Après des décennies dédiées aux Opex, les armées françaises pourraient se retrouver face à un conflit de haute intensité en Europe, conséquence possible de la guerre en Ukraine. Il importe donc de réfléchir aux implications d’une telle mutation de la conflictualité et d’en tirer les enseignements notamment doctrinaux.
Quelles implications doctrinales d’un conflit de « haute intensité » en Europe ?
Doctrinal Implications of High-Intensity Conflict in Europe
After decades of overseas operations, French armed forces could find themselves facing high-intensity conflict in Europe as a possible consequence of the war in Ukraine. It is therefore important to consider the implications of such a change in the style of conflict and from them draw lessons, particularly regarding doctrine.

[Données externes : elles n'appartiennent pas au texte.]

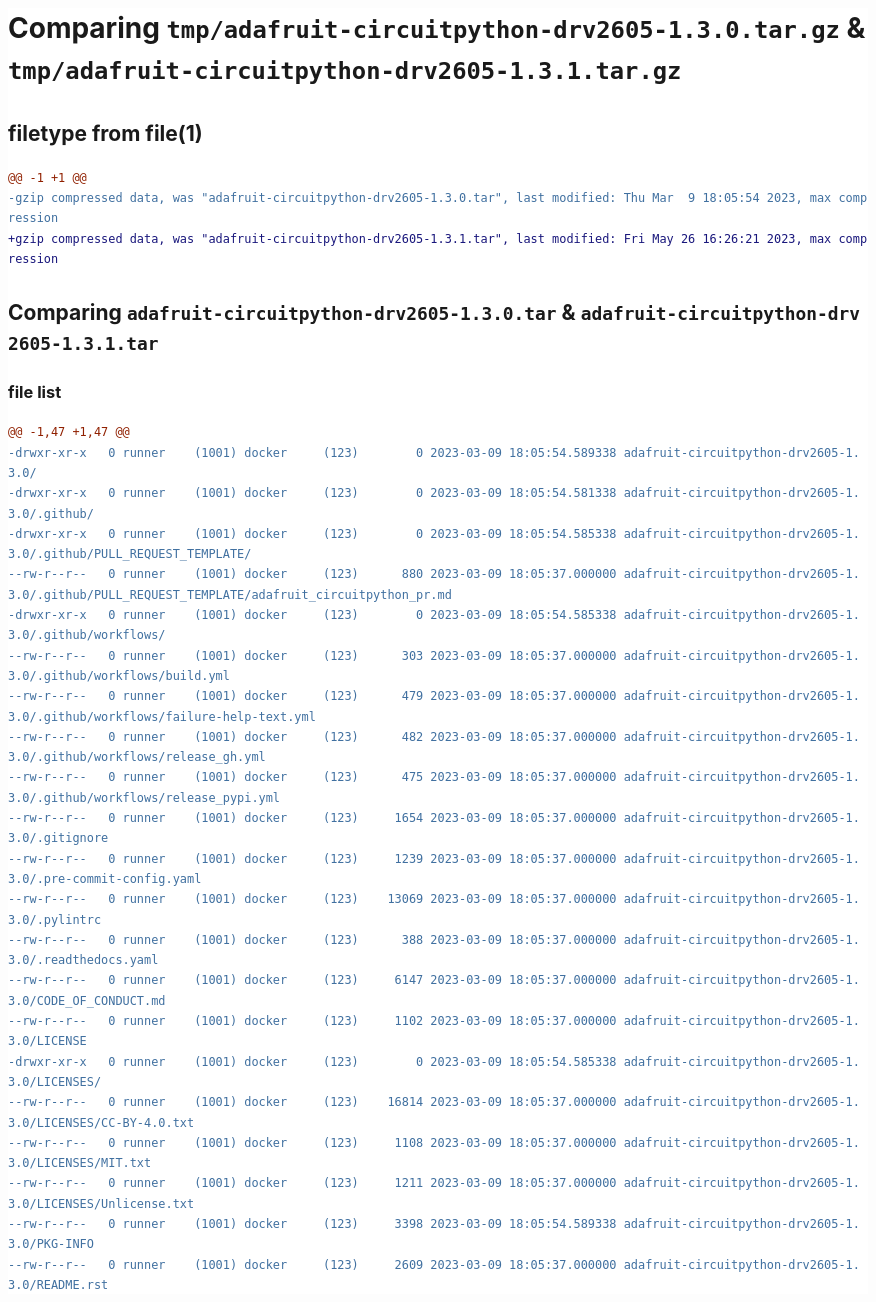 # Comparing `tmp/adafruit-circuitpython-drv2605-1.3.0.tar.gz` & `tmp/adafruit-circuitpython-drv2605-1.3.1.tar.gz`

## filetype from file(1)

```diff
@@ -1 +1 @@
-gzip compressed data, was "adafruit-circuitpython-drv2605-1.3.0.tar", last modified: Thu Mar  9 18:05:54 2023, max compression
+gzip compressed data, was "adafruit-circuitpython-drv2605-1.3.1.tar", last modified: Fri May 26 16:26:21 2023, max compression
```

## Comparing `adafruit-circuitpython-drv2605-1.3.0.tar` & `adafruit-circuitpython-drv2605-1.3.1.tar`

### file list

```diff
@@ -1,47 +1,47 @@
-drwxr-xr-x   0 runner    (1001) docker     (123)        0 2023-03-09 18:05:54.589338 adafruit-circuitpython-drv2605-1.3.0/
-drwxr-xr-x   0 runner    (1001) docker     (123)        0 2023-03-09 18:05:54.581338 adafruit-circuitpython-drv2605-1.3.0/.github/
-drwxr-xr-x   0 runner    (1001) docker     (123)        0 2023-03-09 18:05:54.585338 adafruit-circuitpython-drv2605-1.3.0/.github/PULL_REQUEST_TEMPLATE/
--rw-r--r--   0 runner    (1001) docker     (123)      880 2023-03-09 18:05:37.000000 adafruit-circuitpython-drv2605-1.3.0/.github/PULL_REQUEST_TEMPLATE/adafruit_circuitpython_pr.md
-drwxr-xr-x   0 runner    (1001) docker     (123)        0 2023-03-09 18:05:54.585338 adafruit-circuitpython-drv2605-1.3.0/.github/workflows/
--rw-r--r--   0 runner    (1001) docker     (123)      303 2023-03-09 18:05:37.000000 adafruit-circuitpython-drv2605-1.3.0/.github/workflows/build.yml
--rw-r--r--   0 runner    (1001) docker     (123)      479 2023-03-09 18:05:37.000000 adafruit-circuitpython-drv2605-1.3.0/.github/workflows/failure-help-text.yml
--rw-r--r--   0 runner    (1001) docker     (123)      482 2023-03-09 18:05:37.000000 adafruit-circuitpython-drv2605-1.3.0/.github/workflows/release_gh.yml
--rw-r--r--   0 runner    (1001) docker     (123)      475 2023-03-09 18:05:37.000000 adafruit-circuitpython-drv2605-1.3.0/.github/workflows/release_pypi.yml
--rw-r--r--   0 runner    (1001) docker     (123)     1654 2023-03-09 18:05:37.000000 adafruit-circuitpython-drv2605-1.3.0/.gitignore
--rw-r--r--   0 runner    (1001) docker     (123)     1239 2023-03-09 18:05:37.000000 adafruit-circuitpython-drv2605-1.3.0/.pre-commit-config.yaml
--rw-r--r--   0 runner    (1001) docker     (123)    13069 2023-03-09 18:05:37.000000 adafruit-circuitpython-drv2605-1.3.0/.pylintrc
--rw-r--r--   0 runner    (1001) docker     (123)      388 2023-03-09 18:05:37.000000 adafruit-circuitpython-drv2605-1.3.0/.readthedocs.yaml
--rw-r--r--   0 runner    (1001) docker     (123)     6147 2023-03-09 18:05:37.000000 adafruit-circuitpython-drv2605-1.3.0/CODE_OF_CONDUCT.md
--rw-r--r--   0 runner    (1001) docker     (123)     1102 2023-03-09 18:05:37.000000 adafruit-circuitpython-drv2605-1.3.0/LICENSE
-drwxr-xr-x   0 runner    (1001) docker     (123)        0 2023-03-09 18:05:54.585338 adafruit-circuitpython-drv2605-1.3.0/LICENSES/
--rw-r--r--   0 runner    (1001) docker     (123)    16814 2023-03-09 18:05:37.000000 adafruit-circuitpython-drv2605-1.3.0/LICENSES/CC-BY-4.0.txt
--rw-r--r--   0 runner    (1001) docker     (123)     1108 2023-03-09 18:05:37.000000 adafruit-circuitpython-drv2605-1.3.0/LICENSES/MIT.txt
--rw-r--r--   0 runner    (1001) docker     (123)     1211 2023-03-09 18:05:37.000000 adafruit-circuitpython-drv2605-1.3.0/LICENSES/Unlicense.txt
--rw-r--r--   0 runner    (1001) docker     (123)     3398 2023-03-09 18:05:54.589338 adafruit-circuitpython-drv2605-1.3.0/PKG-INFO
--rw-r--r--   0 runner    (1001) docker     (123)     2609 2023-03-09 18:05:37.000000 adafruit-circuitpython-drv2605-1.3.0/README.rst
```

La « guerre de haute intensité » est de retour en Europe, et elle revient de loin. À vrai dire, nul n’en avait vraiment parlé depuis 1945, plus ou moins écartée par la dissuasion nucléaire, et d’abord par celle de l’Otan, c’est-à-dire des États-Unis.
En 1954, durant l’Administration Eisenhower, John Foster Dulles, Secrétaire d’État, s’était déclaré, lors d’un discours public, en faveur d’une riposte centrale en appui aux moyens de défense locaux, dans l’hypothèse d’une offensive communiste massive : l’Europe, où la supériorité des moyens conventionnels soviétiques n’était guère contestable, était au cœur des préoccupations américaines. Du moins en apparence, car le véritable objectif d’Eisenhower était d’éviter une confrontation potentiellement coûteuse en vies américaines, si peu de temps après le retour des boys au pays. La doctrine des massive retaliations tendait donc, surtout, à épargner aux jeunes Américains un conflit majeur en Europe, conformément à la doctrine de George Kennan : celle du containment, contre celle du Roll-back qui avait valu à George Patton d’être relevé de son commandement.
À cette fin, il parut à John Kennedy que la stratégie des massive retaliations avait entraîné un affaiblissement excessif des forces conventionnelles sans pour autant accroître la crédibilité de l’engagement nucléaire américain : sa réaction consista dans une inflexion doctrinale en faveur de la flexible response, incluant désormais les forces conventionnelles dans le dispositif de dissuasion : les Bérets verts auraient désormais leur place dans la mise en œuvre d’une doctrine de riposte globale, incluant la « contre-insurrection », à cette époque au Viêt-Nam.